● PROBLEM
Return only those lines of the records below in which "current" appears.

*** Opening THE DATA ***

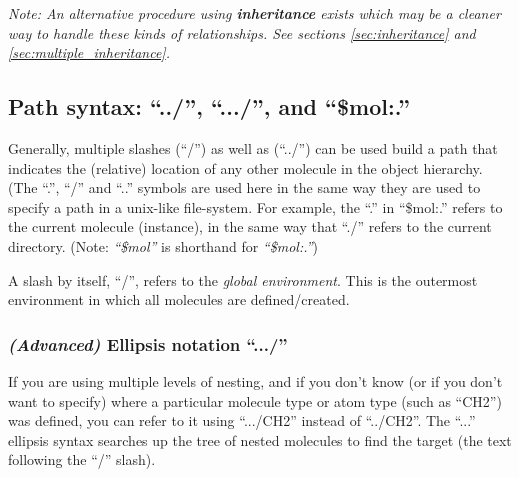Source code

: \documentclass[11pt]{article}
\begin{document}


\textit{Note: An alternative procedure using \textbf{inheritance}
exists which may be a cleaner way to handle these kinds of relationships.
See sections \ref{sec:inheritance} and \ref{sec:multiple_inheritance}.}

\subsection{Path syntax: ``../'', ``.../'', and ``\$mol:.''}
\label{sec:paths}
Generally, multiple slashes (``/'') as well as (``../'') can be
used build a path that indicates the (relative) location 
of any other molecule in the object hierarchy. 
(The ``.'', ``/'' and ``..'' symbols are used here in the same way 
they are used to specify a path in a unix-like file-system.
For example, the ``.'' in ``\$mol:.'' refers to the 
current molecule (instance), in the same way that 
``./'' refers to the current directory.
(Note: \mbox{\textit{``\$mol''}} is shorthand for \mbox{\textit{``\$mol:.''}})

A slash by itself, ``/'', refers to the \textit{global environment}.
This is the outermost environment in which all molecules are defined/created.

\subsubsection*{\textit{(Advanced)} Ellipsis notation ``.../''}
If you are using multiple levels of nesting,
and if you don't know (or if you don't want to specify) where
a particular molecule type or atom type (such as ``CH2'') was defined, 
you can refer to it using ``.../CH2'' 
instead of ``../CH2''.
The ``...'' ellipsis syntax searches up the tree of nested 
molecules to find the target (the text following the ``/'' slash).

\end{document}
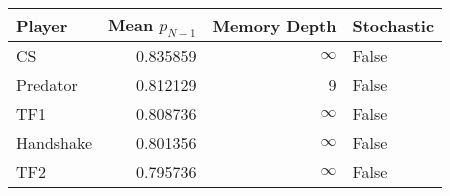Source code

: \begin{tabular}{lrrl}
\toprule
    Player &  Mean $p_{N-1}$ &  Memory Depth & Stochastic \\
\midrule
        CS &        0.835859 &            \(\infty\) &      False \\
  Predator &        0.812129 &             9 &      False \\
       TF1 &        0.808736 &            \(\infty\) &      False \\
 Handshake &        0.801356 &            \(\infty\) &      False \\
       TF2 &        0.795736 &            \(\infty\) &      False \\
\bottomrule
\end{tabular}
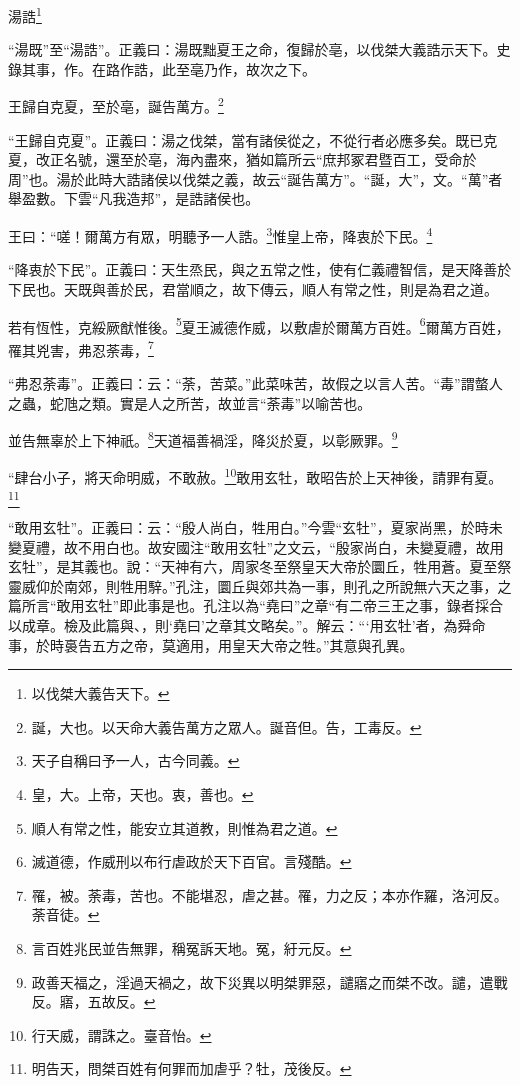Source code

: 湯誥\footnote{以伐桀大義告天下。}

{\noindent\shu{}\fzkt “湯既”至“湯誥”。正義曰：湯既黜夏王之命，復歸於亳，以伐桀大義誥示天下。史錄其事，作。在路作誥，此至亳乃作，故次之下。 \par}

王歸自克夏，至於亳，誕告萬方。\footnote{誕，大也。以天命大義告萬方之眾人。誕音但。告，工毒反。}

{\noindent\shu{}\fzkt “王歸自克夏”。正義曰：湯之伐桀，當有諸侯從之，不從行者必應多矣。既已克夏，改正名號，還至於亳，海內盡來，猶如篇所云“庶邦冢君暨百工，受命於周”也。湯於此時大誥諸侯以伐桀之義，故云“誕告萬方”。“誕，大”，文。“萬”者舉盈數。下雲“凡我造邦”，是誥諸侯也。 \par}

王曰：“嗟！爾萬方有眾，明聽予一人誥。\footnote{天子自稱曰予一人，古今同義。}惟皇上帝，降衷於下民。\footnote{皇，大。上帝，天也。衷，善也。}

{\noindent\shu{}\fzkt “降衷於下民”。正義曰：天生烝民，與之五常之性，使有仁義禮智信，是天降善於下民也。天既與善於民，君當順之，故下傳云，順人有常之性，則是為君之道。 \par}

若有恆性，克綏厥猷惟後。\footnote{順人有常之性，能安立其道教，則惟為君之道。}夏王滅德作威，以敷虐於爾萬方百姓。\footnote{滅道德，作威刑以布行虐政於天下百官。言殘酷。}爾萬方百姓，罹其兇害，弗忍荼毒，\footnote{罹，被。荼毒，苦也。不能堪忍，虐之甚。罹，力之反；本亦作羅，洛河反。荼音徒。}

{\noindent\shu{}\fzkt “弗忍荼毒”。正義曰：云：“荼，苦菜。”此菜味苦，故假之以言人苦。“毒”謂螫人之蟲，蛇虺之類。實是人之所苦，故並言“荼毒”以喻苦也。 \par}

並告無辜於上下神祇。\footnote{言百姓兆民並告無罪，稱冤訴天地。冤，紆元反。}天道福善禍淫，降災於夏，以彰厥罪。\footnote{政善天福之，淫過天禍之，故下災異以明桀罪惡，譴寤之而桀不改。譴，遣戰反。寤，五故反。}

“肆台小子，將天命明威，不敢赦。\footnote{行天威，謂誅之。臺音怡。}敢用玄牡，敢昭告於上天神後，請罪有夏。\footnote{明告天，問桀百姓有何罪而加虐乎？牡，茂後反。}

{\noindent\shu{}\fzkt “敢用玄牡”。正義曰：云：“殷人尚白，牲用白。”今雲“玄牡”，夏家尚黑，於時未變夏禮，故不用白也。故安國注“敢用玄牡”之文云，“殷家尚白，未變夏禮，故用玄牡”，是其義也。說：“天神有六，周家冬至祭皇天大帝於圜丘，牲用蒼。夏至祭靈威仰於南郊，則牲用騂。”孔注，圜丘與郊共為一事，則孔之所說無六天之事，之篇所言“敢用玄牡”即此事是也。孔注以為“堯曰”之章“有二帝三王之事，錄者採合以成章。檢及此篇與、，則‘堯曰’之章其文略矣。”。解云：“‘用玄牡’者，為舜命事，於時裛告五方之帝，莫適用，用皇天大帝之牲。”其意與孔異。 \par}


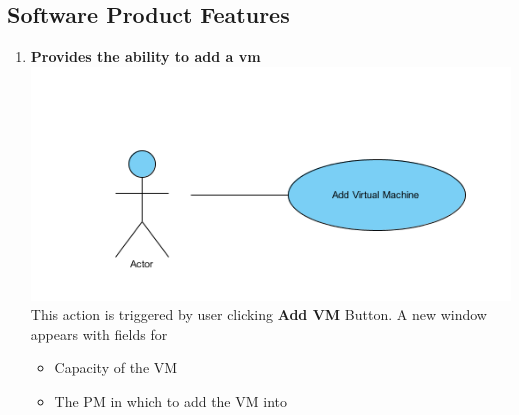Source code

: \documentclass[a4paper,11pt]{article}
\begin{document}
		\subsection{Software Product Features}
			\begin{enumerate}
				\item {\bf Provides the ability to add a vm} \\
				\includegraphics{images/usecase}
				\\This action is triggered by user clicking {\bf Add VM } Button. A new window appears with fields for  
				\begin{itemize}
				 \item Capacity of the VM
				 \item The PM in which to add the VM into
				\end{itemize}
				

\end{enumerate}
\end{document}
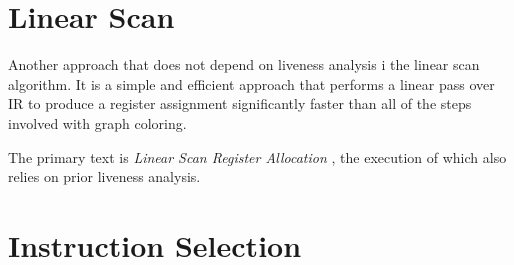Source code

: \documentclass{article}
\begin{document}
\section{Linear Scan}
Another approach that does not depend on liveness analysis i the linear scan algorithm.
It is a simple and efficient approach that performs a linear pass over IR to produce a register assignment significantly faster than all of the steps involved with graph coloring.

The primary text is \textit{Linear Scan Register Allocation} \cite{linear}, the execution of which also relies on prior liveness analysis.


%





%
%
%
%
%
%



\section{Instruction Selection}
\end{document}
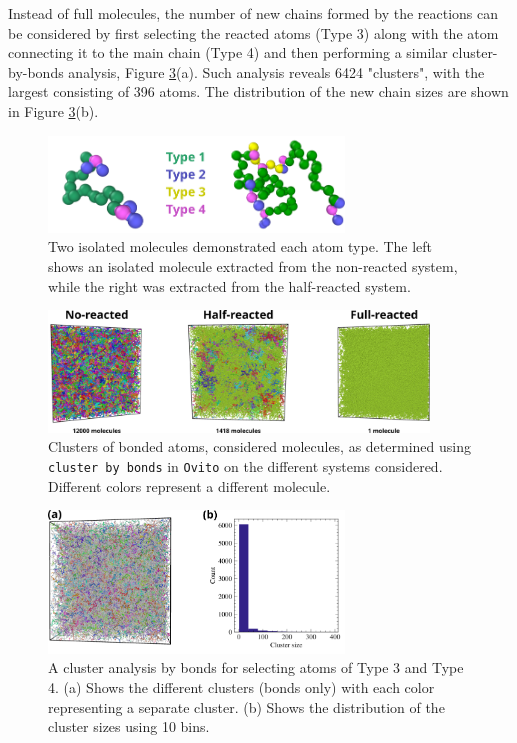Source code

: \documentclass[10pt,a4paper]{labreport}
\begin{document}
\begin{enumerate}
  Instead of full molecules, the number of new chains formed by the reactions can be considered by first selecting the reacted atoms (Type 3) along with the atom connecting it to the main chain (Type 4) and then performing a similar cluster-by-bonds analysis, Figure \ref{fig:ass1_full_reaction}(a). 
  Such analysis reveals 6424 "clusters", with the largest consisting of 396 atoms. The distribution of the new chain sizes are shown in Figure \ref{fig:ass1_full_reaction}(b).

  \begin{figure}[htbp]
    \centering 
    \includegraphics[width = 0.7\textwidth]{figs/ass1_molecules.png}
    \caption{Two isolated molecules demonstrated each atom type. The left shows an isolated molecule extracted from the non-reacted system, while the right was extracted from the half-reacted system.}
    \label{fig:ass1_molecules}
  \end{figure}
  \begin{figure}[htbp]
    \centering 
    \includegraphics[width = 0.9\textwidth]{figs/ass1_molecule_clusters.png}
    \caption{Clusters of bonded atoms, considered molecules, as determined using \texttt{cluster by bonds} in \texttt{Ovito} on the different systems considered. Different colors represent a different molecule.}
    \label{fig:cluster_analysis}
  \end{figure}
  \begin{figure}[htbp]
    \centering 
    \includegraphics[width = 0.7\textwidth]{figs/ass1_full-reaciton.png}
    \caption{A cluster analysis by bonds for selecting atoms of Type 3 and Type 4. (a) Shows the different clusters (bonds only) with each color representing a separate cluster. (b) Shows the distribution of the cluster sizes using 10 bins. }
    \label{fig:ass1_full_reaction}
  \end{figure}
  
\end{enumerate}
\end{document}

*** Closing THE DATA ***

● TASK ANSWER
current molecule (instance), in the same way that 
``./'' refers to the current directory.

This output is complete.